Monitorday.com – Mahalnya biaya kuliah di Indonesia membuat banyak calon mahasiswa terpaksa mengurungkan niat melanjutkan pendidikan ke perguruan tinggi. Jurusan dengan biaya kuliah paling besar masih ditempati oleh kedokteran, sementara Indonesia sedang mengalami kekurangan tenaga kesehatan, khususnya dokter.
Wakil Ketua Komisi X DPR, Dede Yusuf, menyoroti biaya pendidikan kedokteran yang semakin mahal. Biaya awal untuk menempuh pendidikan di kedokteran disebut setara dengan harga mobil kelas premium terbaru.

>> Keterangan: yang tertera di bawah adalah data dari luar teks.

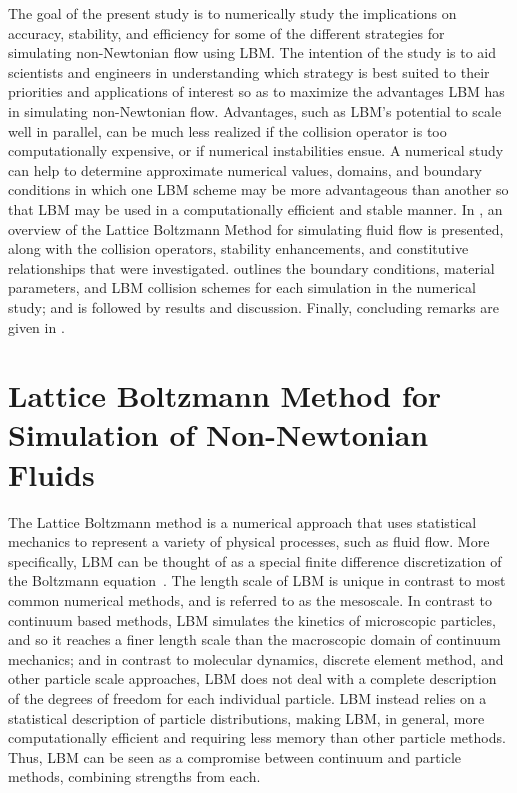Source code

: The goal of the present study is to numerically study the implications on accuracy, stability, and efficiency for some of the different strategies for simulating non-Newtonian flow using LBM. The intention of the study is to aid scientists and engineers in understanding which strategy is best suited to their priorities and applications of interest so as to maximize the advantages LBM has in simulating non-Newtonian flow.
Advantages, such as LBM's potential to scale well in parallel, can be much less realized if the collision operator is too computationally expensive, or if numerical instabilities ensue.
A numerical study can help to determine approximate numerical values, domains, and boundary conditions in which one LBM scheme may be more advantageous than another so that LBM may be used in a computationally efficient and stable manner.
In , an overview of the Lattice Boltzmann Method for simulating fluid flow is presented, along with the collision operators, stability enhancements, and constitutive relationships that were investigated.
 outlines the boundary conditions, material parameters, and LBM collision schemes for each simulation in the numerical study; and is followed by results and discussion.
Finally, concluding remarks are given in .


\section{Lattice Boltzmann Method for Simulation of Non-Newtonian Fluids} \label{sec:LBM}

The Lattice Boltzmann method is a numerical approach that uses statistical mechanics to represent a variety of physical processes, such as fluid flow.
More specifically, LBM can be thought of as a special finite difference discretization of the Boltzmann equation~\cite{chen1998lattice}.
The length scale of LBM is unique in contrast to most common numerical methods, and is referred to as the mesoscale.
In contrast to continuum based methods, LBM simulates the kinetics of microscopic particles, and so it reaches a finer length scale than the macroscopic domain of continuum mechanics; and in contrast to molecular dynamics, discrete element method, and other particle scale approaches, LBM does not deal with a complete description of the degrees of freedom for each individual particle.
LBM instead relies on a statistical description of particle distributions, making LBM, in general, more computationally efficient and requiring less memory than other particle methods.
Thus, LBM can be seen as a compromise between continuum and particle methods, combining strengths from each.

“Saya sudah dapat datanya. Masya Allah, itu biaya institusinya bisa beli Alphard satu, hanya untuk membayar biaya gedung. Itu belum Uang Kuliah Tunggal (UKT)-nya, mungkin ratusan juta,” ujar Dede dalam rapat dengan Panitia Kerja (Panja) Pembiayaan Pendidikan bersama Kemendikbudristek dan Kemendagri di Kompleks Parlemen, Jakarta, Rabu (19/6).
Dia menegaskan, mahalnya biaya pendidikan di fakultas kedokteran merupakan persoalan penting yang harus diselesaikan.
Menteri Kesehatan sering mengatakan Indonesia kekurangan dokter, tapi biaya untuk menjadikan anak-anak bangsa sebagai dokter sangat mahal. “Ini dilematis,” cetus Dede.
Politisi Partai Demokrat ini juga menyatakan, mahalnya biaya pendidikan merupakan salah satu masalah yang tidak kunjung selesai. Masyarakat terus mempertanyakan komitmen pemerintah untuk mengalokasikan 20 persen Anggaran Pendapatan dan Belanja Negara (APBN) ke sektor pendidikan.
“Kami meminta Kemendikbudristek membedah prioritas anggaran terkait masalah pembiayaan pendidikan tinggi. Kami berharap, biaya pendidikan tinggi tidak membebani peserta didik dan orang tuanya,” tandasnya.
Menanggapi itu, Pelaksana Tugas (Plt) Direktur Jenderal Pendidikan Tinggi Kemendikbudristek, Abdul Haris, mengatakan bahwa pada 2025 kebutuhan pembiayaan pendidikan oleh Perguruan Tinggi Negeri (PTN) akan meningkat, dan ada kekurangan dana sebesar Rp 41 triliun.
Anggaran Kemendikbudristek pada 2025 dikurangi, sementara biaya Uang Kuliah Tunggal (UKT) batal dinaikkan. Pagu indikatif Kementerian Pendidikan tahun depan ditetapkan sebesar Rp 83,2 triliun, turun dibandingkan pagu berjalan 2024 sebesar Rp 101,3 triliun.
“Dengan penurunan anggaran dan kenaikan biaya, dana operasional PTN di APBN 2025 hanya sekitar 16 persen dari sebelumnya 31 persen. Jadi, kami mendorong PTN memberikan strategi pembiayaan yang terbaik,” ujarnya.
Abdul Haris memaparkan bahwa tahun ini biaya operasional yang dibutuhkan PTN sebesar Rp 37,3 triliun. Sementara anggaran untuk PTN dari pagu indikatif APBN 2024 hanya Rp 6,6 triliun. Dana dari UKT, tuition fee, dan pendapatan lain hanya Rp 16,2 triliun, sehingga masih terdapat kekurangan Rp 21,1 triliun.
“Tahun depan, biaya operasional diperkirakan membengkak dengan penambahan sekitar 2 juta mahasiswa, dibutuhkan dana Rp 56,7 triliun. Penerimaan dari UKT dan biaya lain tidak bertambah, sementara pagu dikurangi,” jelasnya.
Sebelumnya, Menteri Kesehatan Budi Gunadi Sadikin menyebutkan ada tiga masalah dalam penyediaan Sumber Daya Manusia (SDM) kesehatan di Indonesia, yaitu jumlah, distribusi, dan kualitas.
“Rata-rata dunia, jumlah dokter per populasi 1,76 per seribu. Negara maju, ya itu di atas dua lah. Dua per seribu, tiga per seribu, ada yang empat per seribu,” katanya.